Association between outdoor air pollution during in vitro culture and the outcomes of frozen-thawed embryo transfer

Abstract

Study question: Does outdoor air pollution differentially affect the outcomes of frozen-thawed embryo transfer (FET) and fresh transfer in IVF treatment?

Summary answer: Increased SO2 and O3 levels at the site of IVF unit were significantly associated with lower live birth rates following FET but did not affect the contemporary fresh transfer outcomes.

What is known already: Ambient air pollution has been associated with human infertility and IVF outcomes. However, most of the studies excluded FET cycles.

Study design, size, duration: A retrospective cohort study of 11148 patients contributing to 16290 transfer cycles between January 2013 and December 2016 was carried out.

Participants/materials, setting, methods: The average age of the cohort was 31.51 ± 4.48 years and the average BMI was 21.14 ± 2.37 kg/cm2. Inverse distance weighting interpolation was used to estimate the daily ambient exposures to six pollutants (PM2.5, PM10, SO2, NO2, CO, O3) at an IVF clinical site, according to the data from fixed air quality monitoring stations in the city. The exposures of each cycle were presented as average daily concentrations of pollutants from oocyte retrieval to embryo transfer/cryopreservation. Exposures were analyzed in quartiles. A generalized estimating equation was used to evaluate the association between pollutants and IVF outcomes, adjusted for important confounding factors including maternal age, infertility diagnosis, BMI, endometrial status and embryo transfer policy.

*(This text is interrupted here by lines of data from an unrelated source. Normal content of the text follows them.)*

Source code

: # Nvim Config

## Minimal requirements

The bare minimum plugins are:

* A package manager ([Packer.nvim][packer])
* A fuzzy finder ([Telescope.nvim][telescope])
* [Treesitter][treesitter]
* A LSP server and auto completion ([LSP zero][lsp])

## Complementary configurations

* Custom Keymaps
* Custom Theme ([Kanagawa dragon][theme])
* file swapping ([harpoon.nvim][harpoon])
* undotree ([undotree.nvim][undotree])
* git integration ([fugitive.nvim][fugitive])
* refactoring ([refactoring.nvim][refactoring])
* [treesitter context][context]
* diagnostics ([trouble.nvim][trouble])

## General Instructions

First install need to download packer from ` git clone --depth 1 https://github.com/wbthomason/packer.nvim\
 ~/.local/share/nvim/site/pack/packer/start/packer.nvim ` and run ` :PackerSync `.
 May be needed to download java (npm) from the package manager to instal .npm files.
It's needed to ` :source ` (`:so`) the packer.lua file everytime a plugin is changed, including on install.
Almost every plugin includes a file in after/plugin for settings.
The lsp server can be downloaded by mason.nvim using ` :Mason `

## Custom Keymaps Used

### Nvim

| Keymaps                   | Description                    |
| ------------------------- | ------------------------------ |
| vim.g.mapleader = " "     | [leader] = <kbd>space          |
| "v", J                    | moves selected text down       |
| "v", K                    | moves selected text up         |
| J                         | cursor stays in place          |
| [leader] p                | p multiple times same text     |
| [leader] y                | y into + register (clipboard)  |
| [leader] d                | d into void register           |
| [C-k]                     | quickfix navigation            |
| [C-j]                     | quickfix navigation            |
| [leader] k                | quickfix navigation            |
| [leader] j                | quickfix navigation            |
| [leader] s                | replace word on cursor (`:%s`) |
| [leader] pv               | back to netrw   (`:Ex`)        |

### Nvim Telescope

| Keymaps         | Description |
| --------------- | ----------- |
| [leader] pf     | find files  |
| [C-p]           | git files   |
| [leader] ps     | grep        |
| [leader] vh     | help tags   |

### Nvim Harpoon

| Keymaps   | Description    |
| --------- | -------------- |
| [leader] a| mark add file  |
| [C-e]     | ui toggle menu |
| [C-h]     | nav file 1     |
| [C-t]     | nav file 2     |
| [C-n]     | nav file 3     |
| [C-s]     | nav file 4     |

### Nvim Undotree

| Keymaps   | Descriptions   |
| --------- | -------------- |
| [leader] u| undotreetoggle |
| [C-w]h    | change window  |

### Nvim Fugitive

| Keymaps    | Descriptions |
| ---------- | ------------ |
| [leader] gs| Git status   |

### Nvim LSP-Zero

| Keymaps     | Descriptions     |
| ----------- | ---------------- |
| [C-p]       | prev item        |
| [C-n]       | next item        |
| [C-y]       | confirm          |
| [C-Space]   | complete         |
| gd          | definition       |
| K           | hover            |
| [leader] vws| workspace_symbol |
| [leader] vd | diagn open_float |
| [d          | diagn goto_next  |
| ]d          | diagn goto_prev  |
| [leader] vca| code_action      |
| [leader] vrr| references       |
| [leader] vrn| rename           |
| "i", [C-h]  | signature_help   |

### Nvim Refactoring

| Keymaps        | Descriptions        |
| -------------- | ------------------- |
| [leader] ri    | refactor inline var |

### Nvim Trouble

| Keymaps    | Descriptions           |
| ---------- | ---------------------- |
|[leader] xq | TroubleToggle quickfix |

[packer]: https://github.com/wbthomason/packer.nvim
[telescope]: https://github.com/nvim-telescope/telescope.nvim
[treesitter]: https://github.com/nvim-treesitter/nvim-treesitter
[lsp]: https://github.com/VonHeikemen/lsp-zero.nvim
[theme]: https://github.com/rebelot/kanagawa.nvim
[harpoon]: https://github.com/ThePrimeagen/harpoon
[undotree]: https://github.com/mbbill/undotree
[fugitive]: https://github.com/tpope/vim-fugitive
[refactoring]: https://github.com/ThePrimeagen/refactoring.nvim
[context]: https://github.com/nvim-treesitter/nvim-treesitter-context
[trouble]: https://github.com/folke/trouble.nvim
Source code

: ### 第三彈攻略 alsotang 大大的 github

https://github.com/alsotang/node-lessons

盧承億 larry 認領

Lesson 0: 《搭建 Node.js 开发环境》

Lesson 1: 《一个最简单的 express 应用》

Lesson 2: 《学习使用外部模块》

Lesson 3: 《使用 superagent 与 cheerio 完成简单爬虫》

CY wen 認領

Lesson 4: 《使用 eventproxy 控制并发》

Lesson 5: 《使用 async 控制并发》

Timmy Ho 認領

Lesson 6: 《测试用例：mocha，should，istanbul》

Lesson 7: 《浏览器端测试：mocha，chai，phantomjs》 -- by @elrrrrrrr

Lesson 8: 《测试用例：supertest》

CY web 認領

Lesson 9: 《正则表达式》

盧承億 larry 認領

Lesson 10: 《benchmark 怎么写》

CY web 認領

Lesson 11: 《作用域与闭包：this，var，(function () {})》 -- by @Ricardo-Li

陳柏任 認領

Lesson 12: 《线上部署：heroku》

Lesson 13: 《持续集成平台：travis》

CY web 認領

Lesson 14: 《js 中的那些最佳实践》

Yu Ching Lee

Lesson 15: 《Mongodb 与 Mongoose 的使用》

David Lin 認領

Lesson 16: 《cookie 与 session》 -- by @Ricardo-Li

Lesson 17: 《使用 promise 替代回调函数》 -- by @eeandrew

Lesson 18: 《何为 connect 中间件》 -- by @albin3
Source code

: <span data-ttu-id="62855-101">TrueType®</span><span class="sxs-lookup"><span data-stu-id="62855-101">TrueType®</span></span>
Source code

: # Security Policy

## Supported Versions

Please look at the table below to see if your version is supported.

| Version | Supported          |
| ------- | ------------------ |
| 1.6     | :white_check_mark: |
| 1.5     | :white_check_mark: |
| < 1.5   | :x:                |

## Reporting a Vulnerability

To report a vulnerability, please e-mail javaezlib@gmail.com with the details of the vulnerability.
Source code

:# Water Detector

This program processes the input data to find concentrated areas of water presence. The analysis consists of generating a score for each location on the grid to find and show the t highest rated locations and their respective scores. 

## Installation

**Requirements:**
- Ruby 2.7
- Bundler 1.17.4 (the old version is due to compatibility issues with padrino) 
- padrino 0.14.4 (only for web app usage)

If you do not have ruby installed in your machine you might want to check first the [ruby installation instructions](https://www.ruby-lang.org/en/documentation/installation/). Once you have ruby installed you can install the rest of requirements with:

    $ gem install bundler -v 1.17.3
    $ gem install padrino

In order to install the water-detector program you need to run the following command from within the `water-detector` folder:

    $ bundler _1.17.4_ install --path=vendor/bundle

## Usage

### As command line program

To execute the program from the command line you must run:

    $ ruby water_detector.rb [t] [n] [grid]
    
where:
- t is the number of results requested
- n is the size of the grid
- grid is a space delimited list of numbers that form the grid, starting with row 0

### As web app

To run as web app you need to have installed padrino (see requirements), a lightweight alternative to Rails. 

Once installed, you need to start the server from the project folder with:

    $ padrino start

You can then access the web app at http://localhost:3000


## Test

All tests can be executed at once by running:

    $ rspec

Main results and the role of chance: The clinical pregnancy rate and live birth rate of the cycles was 55.1% (8981/16290) and 47.1% (7672/16290), respectively. Among the included cycles, 4013 patients received 5299 FET cycles, resulting in 2263 live births (42.7% per ET), whereas 9553 patients received 10991 fresh transfer cycles, resulting in 5409 live births (49.2% per ET). SO2 and O3 levels were significantly associated with live birth rates in FET cycles, whereas none of the pollutants were significantly associated with IVF outcomes in contemporary fresh transfer cycles. The FET cycles in the highest quartile of SO2 and O3 exposure had significantly lower live birth rates (adjusted odds ratio (OR) 0.63, 95%CI 0.53-0.74; 0.69, 95% CI 0.58-0.82, respectively) in comparison with those in the lowest quartile. Models involving all transfer cycles and interaction terms (FET×exposures) suggested that FET significantly enhanced the effects of SO2 and O3 exposure on IVF outcomes (P < 0.001). Multi-pollutant models gave consistent results for the association between SO2 and live birth in FET cycles. Accounting for all six pollutants, women in the highest quartile of SO2 still had the lowest live birth rates (OR 0.61, 95%CI 0.47-0.80).

Limitations, reasons for caution: The study was limited by its retrospective nature. The exposure data were estimated according to monitoring data rather than measured directly from the IVF unit. Unknown confounding factors may skew the results.

Wider implications of the findings: Our data implied that embryos undergoing FET may be more vulnerable to a suboptimal environment than those undergoing fresh transfer. In heavily polluted sites or seasons, fluctuation in FET outcomes may be partially explained by the dynamic changes of ambient gaseous air pollutant.

Study funding/competing interest(s): National Natural Science Foundation (81302454). The authors have no conflicts of interest to declare.

Trial registration number: N/A.

Keywords: IVF / embryo culture; cryopreservation; frozen–thawed embryo transfer; live birth; ozone; pollution; sulfur dioxide.